Selanjutnya, kita perlu mempertimbangkan perubahan struktural dalam komunitas online yang memberikan pengguna hak untuk memutuskan apakah akan mengungkapkan informasi pribadi mereka dan membuatnya dapat diverifikasi. Dalam antropologi, geografi, dan bidang lainnya, tempat didefinisikan sebagai pemberian makna pada ruang. 'Tempat' di mana individu dapat melakukan interaksi yang bermakna dapat berhubungan dengan semua elemen internal dan eksternal, tetapi 'ruang' memiliki keterbatasan yang hanya berhubungan dengan objek di dalamnya.

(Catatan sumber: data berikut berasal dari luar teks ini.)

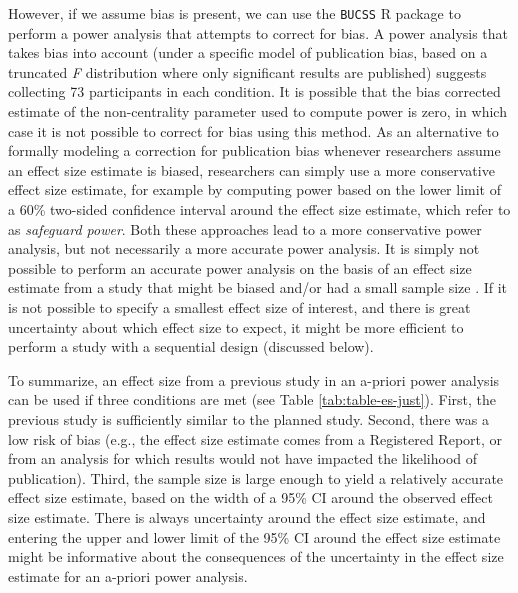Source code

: \documentclass[
  oneside]{book}
\begin{document}
However, if we assume bias is present, we can use the \texttt{BUCSS} R package \citep{anderson_sample-size_2017} to perform a power analysis that attempts to correct for bias. A power analysis that takes bias into account (under a specific model of publication bias, based on a truncated \emph{F} distribution where only significant results are published) suggests collecting 73 participants in each condition. It is possible that the bias corrected estimate of the non-centrality parameter used to compute power is zero, in which case it is not possible to correct for bias using this method. As an alternative to formally modeling a correction for publication bias whenever researchers assume an effect size estimate is biased, researchers can simply use a more conservative effect size estimate, for example by computing power based on the lower limit of a 60\% two-sided confidence interval around the effect size estimate, which \citet{perugini_safeguard_2014} refer to as \emph{safeguard power}. Both these approaches lead to a more conservative power analysis, but not necessarily a more accurate power analysis. It is simply not possible to perform an accurate power analysis on the basis of an effect size estimate from a study that might be biased and/or had a small sample size \citep{teare_sample_2014}. If it is not possible to specify a smallest effect size of interest, and there is great uncertainty about which effect size to expect, it might be more efficient to perform a study with a sequential design (discussed below).

To summarize, an effect size from a previous study in an a-priori power analysis can be used if three conditions are met (see Table \ref{tab:table-es-just}). First, the previous study is sufficiently similar to the planned study. Second, there was a low risk of bias (e.g., the effect size estimate comes from a Registered Report, or from an analysis for which results would not have impacted the likelihood of publication). Third, the sample size is large enough to yield a relatively accurate effect size estimate, based on the width of a 95\% CI around the observed effect size estimate. There is always uncertainty around the effect size estimate, and entering the upper and lower limit of the 95\% CI around the effect size estimate might be informative about the consequences of the uncertainty in the effect size estimate for an a-priori power analysis.
\end{document}
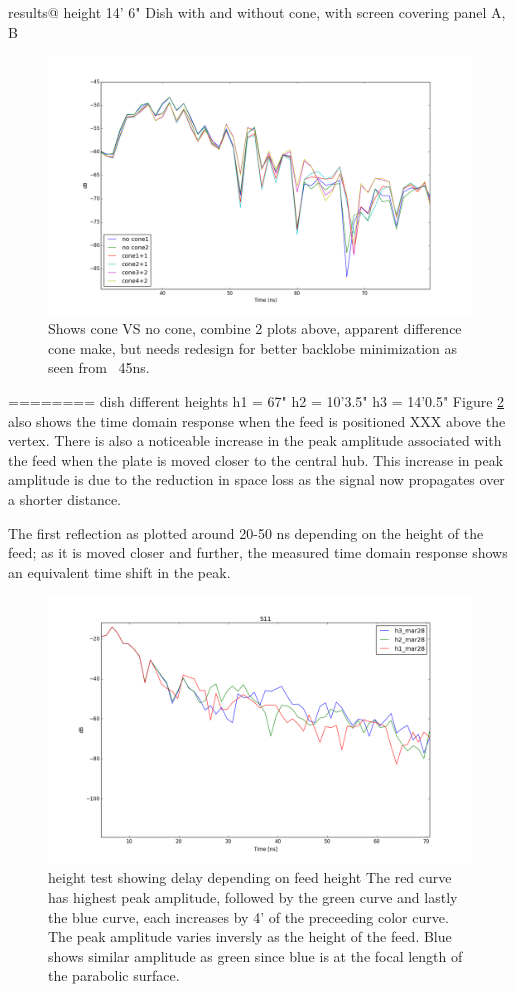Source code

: \documentclass[preprint]{aastex}  %
\begin{document}
results@ height 14' 6"
Dish with and without cone, with screen covering panel A, B

\begin{figure}[H]
	\begin{center}
	\includegraphics[width =.7\textwidth]{reflectometry_plots/May5/S11_1st2nd_refl}
	\caption{Shows cone VS no cone, combine 2 plots above, apparent difference cone make, but needs redesign for better backlobe minimization as seen from ~45ns.
\label{Fig:conetest} }
	\end{center}
\end{figure}

========
dish different heights
h1 = 67"
h2 = 10'3.5"
h3 = 14'0.5"
Figure \ref{Fig:height_test} also shows the time domain response when the feed is positioned XXX above the vertex.
There is also a noticeable increase in the peak amplitude associated with the feed when the plate is moved closer to the central hub. 
This increase in peak amplitude is due to the reduction in space loss as the signal now propagates over a shorter distance.


The first reflection as plotted around 20-50 ns depending on the height of the feed; as it is moved
closer and further, the measured time domain response shows an equivalent time shift in the peak. 

\begin{figure}[H]
	\begin{center}
	\includegraphics[width =.7\textwidth]{reflectometry_plots/Mar28/height_test_zoom}
	\caption{height test showing delay depending on feed height
The red curve has highest peak amplitude, followed by the green curve and lastly the blue curve, each increases by 4' of the preceeding color curve. The peak amplitude varies inversly as the height of the feed. Blue shows similar amplitude as green since blue is at the focal length of the parabolic surface.
\label{Fig:height_test} }
	\end{center}
\end{figure}
\end{document}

Dalam banyak kasus, komunitas online tetap pada peran 'ruang' di mana hanya sebagian kecil dari individu yang ingin disembunyikan yang dibagikan, dan hubungan yang sederhana dan dangkal terbentuk sesuai dengannya. Tentu saja, itu sendiri memiliki makna, tetapi kita juga menyaksikan bahwa perlu ada 'tempat' yang memasukkan informasi pengguna sebagai subjek yang mengizinkan kerangka perilaku dalam komunitas. Sistem nama asli, yang seringkali diajukan sebagai alternatif, menghadapi banyak kendala dalam hal kelayakan. Sebaliknya, kita dapat mengusulkan untuk mendesain platform yang memungkinkan pengguna untuk memilih sejauh mana mereka mengungkapkan diri mereka dan lingkungan mereka, siapa yang dapat melihatnya, dan rentang interaksi mereka dengan pengguna lain, sehingga mereka dapat bergabung dengan berbagai tingkatan komunitas.
Meskipun tidak mudah untuk sepenuhnya mengungkapkan diri yang terhubung dengan profil dunia nyata di dunia online, ini adalah dunia di mana hal itu dapat menjadi salah satu poros kekuatan baru untuk mendapatkan kepercayaan dan peluang. Dengan kata lain, ini adalah saat di mana sistem yang memberdayakan keputusan pengguna untuk mengungkapkan diri mereka sendiri diperlukan.
*Artikel ini merupakan versi asli dari kolom yang diterbitkan di Koran Elektronik pada tanggal 7 Agustus 2023.